4. The method according to claim 3, characterized in that multiple programmable logic circuits featured regularly adjacent to each other are seen, the connection pattern between Logic circuit block groups of adjacent logic circuits identical to the connection pattern of the Logic circuit block groups of one and the same Logic circuit is.

5. The method according to claim 3 or 4, characterized records that a connection at least one Logic circuit built up to a host computer becomes.

6. Use of configurable logic circuit Arrays with distributed memories for simulation scientific, business and economist economically and logistically parallelizable fine-grained problems, especially for the simula tion of biotechnological systems, evolving Systems.
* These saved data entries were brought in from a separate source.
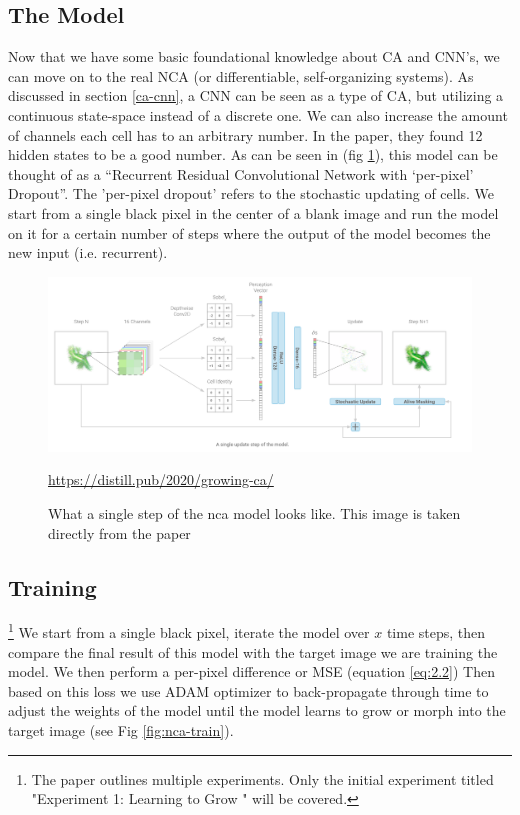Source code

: \subsection{The Model}
Now that we have some basic foundational knowledge about CA and CNN's, we can move on to the real NCA (or differentiable, self-organizing systems). As discussed in section \ref{ca-cnn}, a CNN can be seen as a type of CA, but utilizing a continuous state-space instead of a discrete one. We can also increase the amount of channels each cell has to an arbitrary number. In the paper, they found 12 hidden states to be a good number. As can be seen in (fig \ref{fig:nca}), this model can be thought of as a “Recurrent Residual Convolutional Network with ‘per-pixel’ Dropout”. The 'per-pixel dropout' refers to the stochastic updating of cells. We start from a single black pixel in the center of a blank image and run the model on it for a certain number of steps where the output of the model becomes the new input (i.e. recurrent).
\begin{figure}[h]
	\includegraphics[width=1\textwidth]{../Figures/growing_nca.png}
	\centering
	\caption[NCA]{What a single step of the nca model looks like. This image is taken directly from the  paper \cite{growing_nca}} 
	\label{fig:nca}
	\url{https://distill.pub/2020/growing-ca/}
\end{figure}

\subsection{Training} \footnote{The paper outlines multiple experiments. Only the initial experiment titled "Experiment 1: Learning to Grow " will be covered.}
We start from a single black pixel, iterate the model over $x$ time steps, then compare the final result of this model with the target image we are training the model. We then perform a per-pixel difference or MSE (equation \ref{eq:2.2}) Then based on this loss we use ADAM optimizer to back-propagate through time to adjust the weights of the model until the model learns to grow or morph into the target image (see Fig \ref{fig:nca-train}).
	
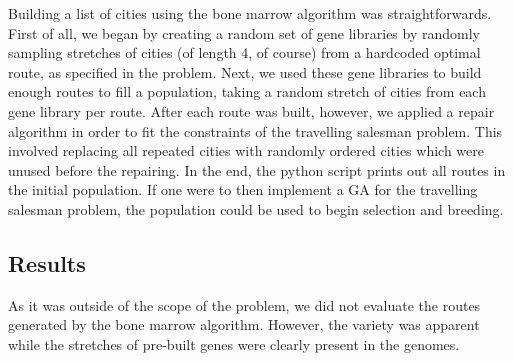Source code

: Building a list of cities using the bone marrow algorithm was straightforwards.  First of all, we began by creating a random set of gene libraries by randomly sampling stretches of cities (of length 4, of course) from a hardcoded optimal route, as specified in the problem.  Next, we used these gene libraries to build enough routes to fill a population, taking a random stretch of cities from each gene library per route.  After each route was built, however, we applied a repair algorithm in order to fit the constraints of the travelling salesman problem. This involved replacing all repeated cities with randomly ordered cities which were unused before the repairing.  In the end, the python script prints out all routes in the initial population.  If one were to then implement a GA for the travelling salesman problem, the population could be used to begin selection and breeding.

\subsection{Results}

As it was outside of the scope of the problem, we did not evaluate the routes generated by the bone marrow algorithm.  However, the variety was apparent while the stretches of pre-built genes were clearly present in the genomes. 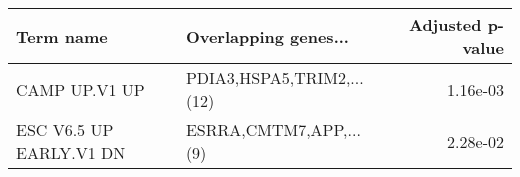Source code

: \begin{tabular}{llr}
\toprule
              Term name &      Overlapping genes... &  Adjusted p-value \\
\midrule
          CAMP UP.V1 UP & PDIA3,HSPA5,TRIM2,...(12) &          1.16e-03 \\
ESC V6.5 UP EARLY.V1 DN &    ESRRA,CMTM7,APP,...(9) &          2.28e-02 \\
\bottomrule
\end{tabular}
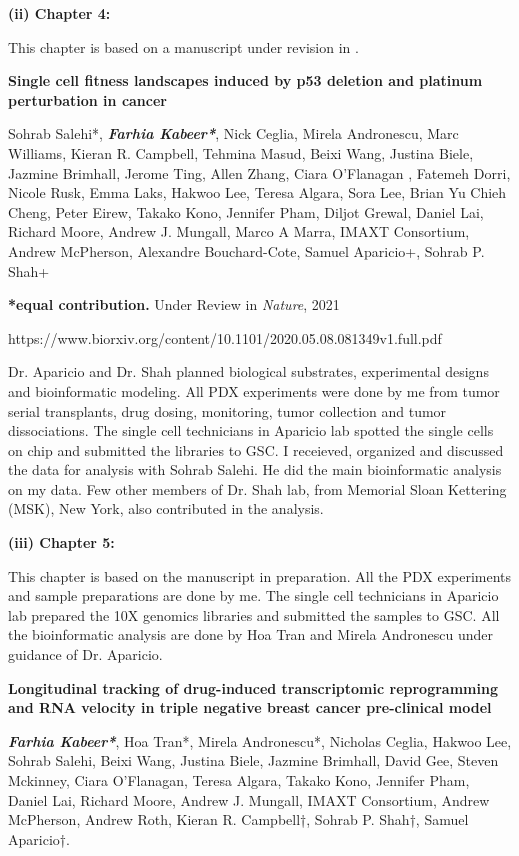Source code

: 
  \textbf{(ii) Chapter 4:}

This chapter is based on a manuscript under revision in .


 \textbf{Single  cell  fitness  landscapes  induced  by  p53  deletion and platinum perturbation in cancer}

Sohrab Salehi*, \emph{\textbf{Farhia Kabeer*}}, Nick Ceglia, Mirela Andronescu, Marc Williams, Kieran R. Campbell, Tehmina Masud, Beixi Wang, Justina Biele, Jazmine Brimhall, Jerome Ting, Allen Zhang, Ciara O'Flanagan , Fatemeh Dorri, Nicole Rusk, Emma Laks, Hakwoo Lee, Teresa Algara, Sora Lee, Brian Yu Chieh Cheng, Peter Eirew, Takako Kono, Jennifer Pham, Diljot Grewal, Daniel Lai, Richard Moore, Andrew J. Mungall, Marco A Marra, IMAXT Consortium, Andrew McPherson, Alexandre Bouchard-Cote, Samuel Aparicio+, Sohrab P. Shah+

 \textbf{*equal contribution.} Under Review in \textit{Nature}, 2021

https://www.biorxiv.org/content/10.1101/2020.05.08.081349v1.full.pdf

Dr. Aparicio and Dr. Shah planned biological substrates, experimental designs and bioinformatic modeling. All PDX experiments were done by me from tumor serial transplants, drug dosing, monitoring, tumor collection and tumor dissociations. The single cell technicians in Aparicio lab spotted the single cells on chip and submitted the libraries to \ac{GSC}.
I receieved, organized and discussed the data for analysis with Sohrab Salehi. He did the main bioinformatic analysis on my data. Few other members of Dr. Shah lab, from Memorial Sloan Kettering (MSK), New York, also contributed in the analysis. 


   \textbf{(iii) Chapter 5:}
   
This chapter is based on the manuscript in preparation. All the PDX experiments and sample preparations are done by me. The single cell technicians in Aparicio lab prepared the 10X genomics libraries and submitted the samples to \ac{GSC}. All the bioinformatic analysis are done by Hoa Tran and Mirela Andronescu under guidance of Dr. Aparicio.
  
\textbf{Longitudinal tracking of drug-induced transcriptomic reprogramming and RNA velocity in triple negative breast cancer pre-clinical model}

\emph{\textbf{Farhia Kabeer*}}, Hoa Tran*, Mirela Andronescu*,   
Nicholas Ceglia, Hakwoo Lee, Sohrab Salehi, Beixi Wang, Justina Biele, Jazmine Brimhall, David Gee, Steven Mckinney, Ciara O'Flanagan, Teresa Algara, Takako Kono, Jennifer Pham, Daniel Lai, Richard Moore, Andrew J. Mungall, IMAXT Consortium,  Andrew  McPherson, Andrew Roth, Kieran R. Campbell†, Sohrab P. Shah†, Samuel Aparicio†.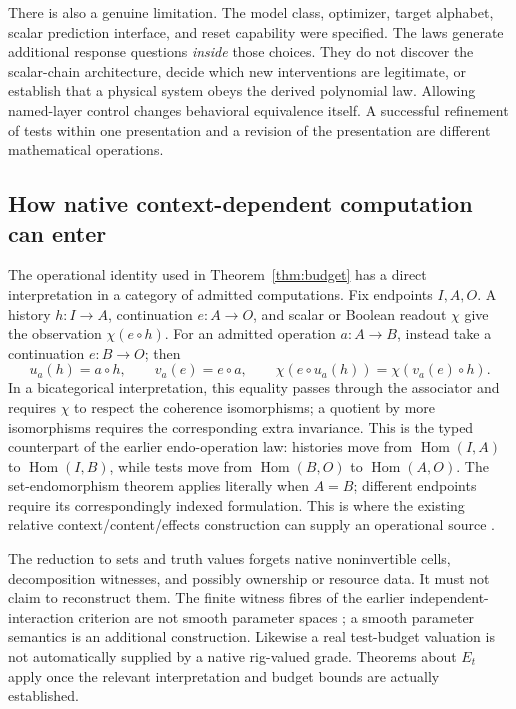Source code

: \documentclass[11pt]{article}
\theoremstyle{definition}\newtheorem{definition}[theorem]{Definition}
\theoremstyle{remark}\newtheorem{remark}[theorem]{Remark}
\begin{document}
There is also a genuine limitation. The model class, optimizer, target
alphabet, scalar prediction interface, and reset capability were specified.
The laws generate additional response questions \emph{inside} those choices.
They do not discover the scalar-chain architecture, decide which new
interventions are legitimate, or establish that a physical system obeys
the derived polynomial law. Allowing named-layer control changes behavioral
equivalence itself. A successful refinement of tests within one presentation
and a revision of the presentation are different mathematical operations.

\subsection{How native context-dependent computation can enter}
The operational identity used in Theorem~\ref{thm:budget} has a direct
interpretation in a category of admitted computations. Fix endpoints $I,A,O$.
A history $h:I\to A$, continuation $e:A\to O$, and scalar or Boolean
readout $\chi$ give the observation $\chi(e\circ h)$. For an admitted
operation $a:A\to B$, instead take a continuation $e:B\to O$; then
\[
 u_a(h)=a\circ h,\qquad v_a(e)=e\circ a,
 \qquad\chi(e\circ u_a(h))=\chi(v_a(e)\circ h).
\]
In a bicategorical interpretation, this equality passes through the
associator and requires $\chi$ to respect the coherence isomorphisms; a
quotient by more isomorphisms requires the corresponding extra invariance.
This is the typed counterpart of the earlier endo-operation law: histories
move from $\operatorname{Hom}(I,A)$ to $\operatorname{Hom}(I,B)$, while
tests move from $\operatorname{Hom}(B,O)$ to $\operatorname{Hom}(A,O)$.
The set-endomorphism theorem applies literally when $A=B$; different
endpoints require its correspondingly indexed formulation.
This is where the existing relative context/content/effects construction
can supply an operational source \cite{relative-source}.

The reduction to sets and truth values forgets native noninvertible cells,
decomposition witnesses, and possibly ownership or resource data. It must
not claim to reconstruct them. The finite witness fibres of the earlier
independent-interaction criterion are not smooth parameter spaces
\cite{o1-source}; a smooth parameter semantics is an additional construction.
Likewise a real test-budget valuation is not automatically supplied by a
native rig-valued grade. Theorems about $E_t$ apply once the relevant
interpretation and budget bounds are actually established.
\end{document}
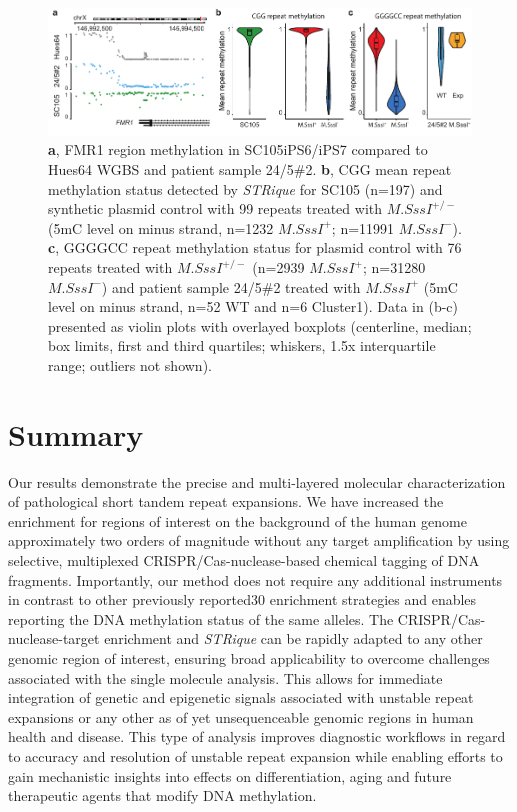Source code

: \begin{figure}[h]
    \centering
    \includegraphics[width=1.0\textwidth]{figures/strique/methylation_repeat.pdf}
    \captionsetup{format=plain}
    \caption[Region and repeat methylation detection]{\textbf{a}, FMR1 region methylation in SC105iPS6/iPS7 compared to Hues64 WGBS and patient sample 24/5\#2. \textbf{b}, CGG mean repeat methylation status detected by \textit{STRique} for SC105 (n=197) and synthetic plasmid control with 99 repeats treated with $ M.SssI^{+/-} $ (5mC level on minus strand, n=1232 $ M.SssI^{+} $; n=11991 $ M.SssI^{-} $). \textbf{c}, GGGGCC repeat methylation status for plasmid control with 76 repeats treated with $ M.SssI^{+/-} $ (n=2939 $ M.SssI^{+} $; n=31280 $ M.SssI^{-} $) and patient sample 24/5\#2 treated with $ M.SssI^{+} $ (5mC level on minus strand, n=52 WT and n=6 Cluster1). Data in (b-c) presented as violin plots with overlayed boxplots (centerline, median; box limits, first and third quartiles; whiskers, 1.5x interquartile range; outliers not shown).}
    \label{fig:strique:methylation_repeat}
\end{figure}




\section{Summary}
\label{sec:strique:summary}

Our results demonstrate the precise and multi-layered molecular characterization of pathological short tandem repeat expansions. We have increased the enrichment for regions of interest on the background of the human genome approximately two orders of magnitude without any target amplification by using selective, multiplexed CRISPR/Cas-nuclease-based chemical tagging of DNA fragments. Importantly, our method does not require any additional instruments in contrast to other previously reported30 enrichment strategies and enables reporting the DNA methylation status of the same alleles. The CRISPR/Cas-nuclease-target enrichment and \textit{STRique} can be rapidly adapted to any other genomic region of interest, ensuring broad applicability to overcome challenges associated with the single molecule analysis. This allows for immediate integration of genetic and epigenetic signals associated with unstable repeat expansions or any other as of yet unsequenceable genomic regions in human health and disease. This type of analysis improves diagnostic workflows in regard to accuracy and resolution of unstable repeat expansion while enabling efforts to gain mechanistic insights into effects on differentiation, aging and future therapeutic agents that modify DNA methylation.


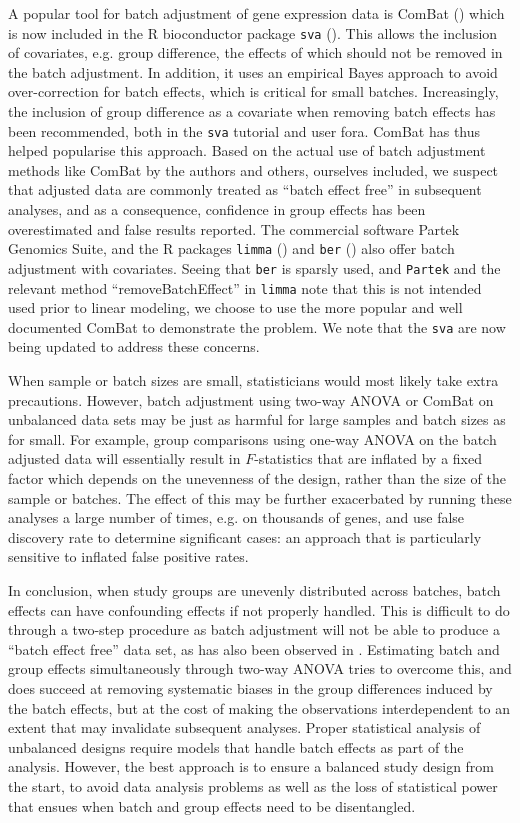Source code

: \documentclass{bio}
\begin{document}
A popular tool for batch adjustment of gene expression data is ComBat (\citealp{Johnson2007}) which is now included in the R bioconductor package \texttt{sva} (\citealp{Leek2012}). This allows the inclusion of covariates, e.g. group difference, the effects of which should not be removed in the batch adjustment. In addition, it uses an empirical Bayes approach to avoid over-correction for batch effects, which is critical for small batches. Increasingly, the inclusion of group difference as a covariate when removing batch effects has been recommended, both in the \texttt{sva} tutorial and user fora. ComBat has thus helped popularise this approach. Based on the actual use of batch adjustment methods like ComBat by the authors and others, ourselves included, we suspect that adjusted data are commonly treated as ``batch effect free'' in subsequent analyses, and as a consequence, confidence in group effects has been overestimated and false results reported. The commercial software Partek Genomics Suite, and the R packages \texttt{limma} (\citealp{Smyth2003}) and \texttt{ber} (\citealp{Giordan2013}) also offer batch adjustment with covariates. Seeing that \texttt{ber} is sparsly used, and \texttt{Partek} and the relevant method ``removeBatchEffect'' in \texttt{limma} note that this is not intended used prior to linear modeling, we choose to use the more popular and well documented ComBat to demonstrate the problem. We note that the \texttt{sva} are now being updated to address these concerns.

When sample or batch sizes are small, statisticians would most likely take extra precautions. However, batch adjustment using two-way ANOVA or ComBat on unbalanced data sets may be just as harmful for large samples and batch sizes as for small. For example, group comparisons using one-way ANOVA on the batch adjusted data will essentially result in $F$-statistics that are inflated by a fixed factor which depends on the unevenness of the design, rather than the size of the sample or batches. The effect of this may be further exacerbated by running these analyses a large number of times, e.g. on thousands of genes, and use false discovery rate to determine significant cases: an approach that is particularly sensitive to inflated false positive rates.

In conclusion, when study groups are unevenly distributed across batches, batch effects can have confounding effects if not properly handled. This is difficult to do through a two-step procedure as batch adjustment will not be able to produce a ``batch effect free'' data set, as has also been observed in \citet{Buhule2014}. Estimating batch and group effects simultaneously through two-way ANOVA tries to overcome this, and does succeed at removing systematic biases in the group differences induced by the batch effects, but at the cost of making the observations interdependent to an extent that may invalidate subsequent analyses. Proper statistical analysis of unbalanced designs require models that handle batch effects as part of the analysis. However, the best approach is to ensure a balanced study design from the start, to avoid data analysis problems as well as the loss of statistical power that ensues when batch and group effects need to be disentangled.
\end{document}
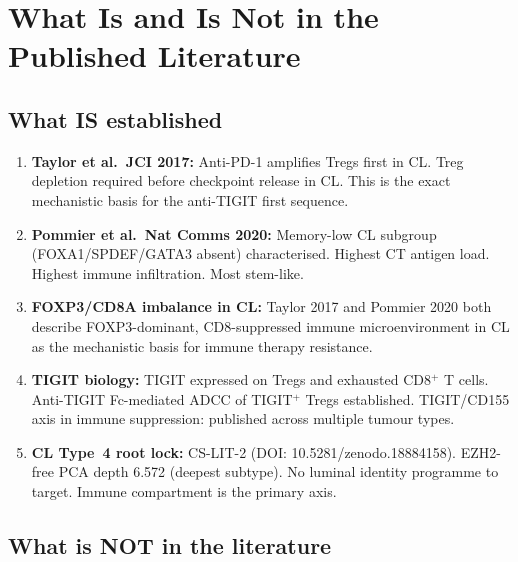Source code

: \documentclass[12pt, a4paper]{article}
\begin{document}
\section{What Is and Is Not in the Published
Literature}

\subsection{What IS established}

\begin{enumerate}
    \item \textbf{Taylor et al.\ JCI 2017:}
    Anti-PD-1 amplifies Tregs first in CL.
    Treg depletion required before checkpoint
    release in CL. This is the exact mechanistic
    basis for the anti-TIGIT first sequence.

    \item \textbf{Pommier et al.\ Nat Comms 2020:}
    Memory-low CL subgroup (FOXA1/SPDEF/GATA3
    absent) characterised. Highest CT antigen
    load. Highest immune infiltration. Most
    stem-like.

    \item \textbf{FOXP3/CD8A imbalance in CL:}
    Taylor 2017 and Pommier 2020 both describe
    FOXP3-dominant, CD8-suppressed immune
    microenvironment in CL as the mechanistic
    basis for immune therapy resistance.

    \item \textbf{TIGIT biology:}
    TIGIT expressed on Tregs and exhausted
    CD8$^+$ T cells. Anti-TIGIT Fc-mediated
    ADCC of TIGIT$^+$ Tregs established.
    TIGIT/CD155 axis in immune suppression:
    published across multiple tumour types.

    \item \textbf{CL Type~4 root lock:}
    CS-LIT-2 (DOI: 10.5281/zenodo.18884158).
    EZH2-free PCA depth 6.572 (deepest subtype).
    No luminal identity programme to target.
    Immune compartment is the primary axis.
\end{enumerate}

\subsection{What is NOT in the literature}
\end{document}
7. Use of configurable logic circuit Arrays with distributed memories for calculating Problems of combinatorial optimization esp special of optimal routing.

8. Use of configurable logic circuit Arrays with distributed memories for implementation creation of genetic algorithms, neural Networks or other distributed systems.

9. Use of configurable logic circuit Distributed Storage Arrays to Solve Problems of parallel comparison, Change, sort and / or search for Data strings in databases or the like

10. Use of configurable logic circuit Arrays with distributed storage for development of special digital circuits by Popula dynamic of interactive partial reconfiguration hardware and calculations based on genetic manipulation of local configuration representative data strings.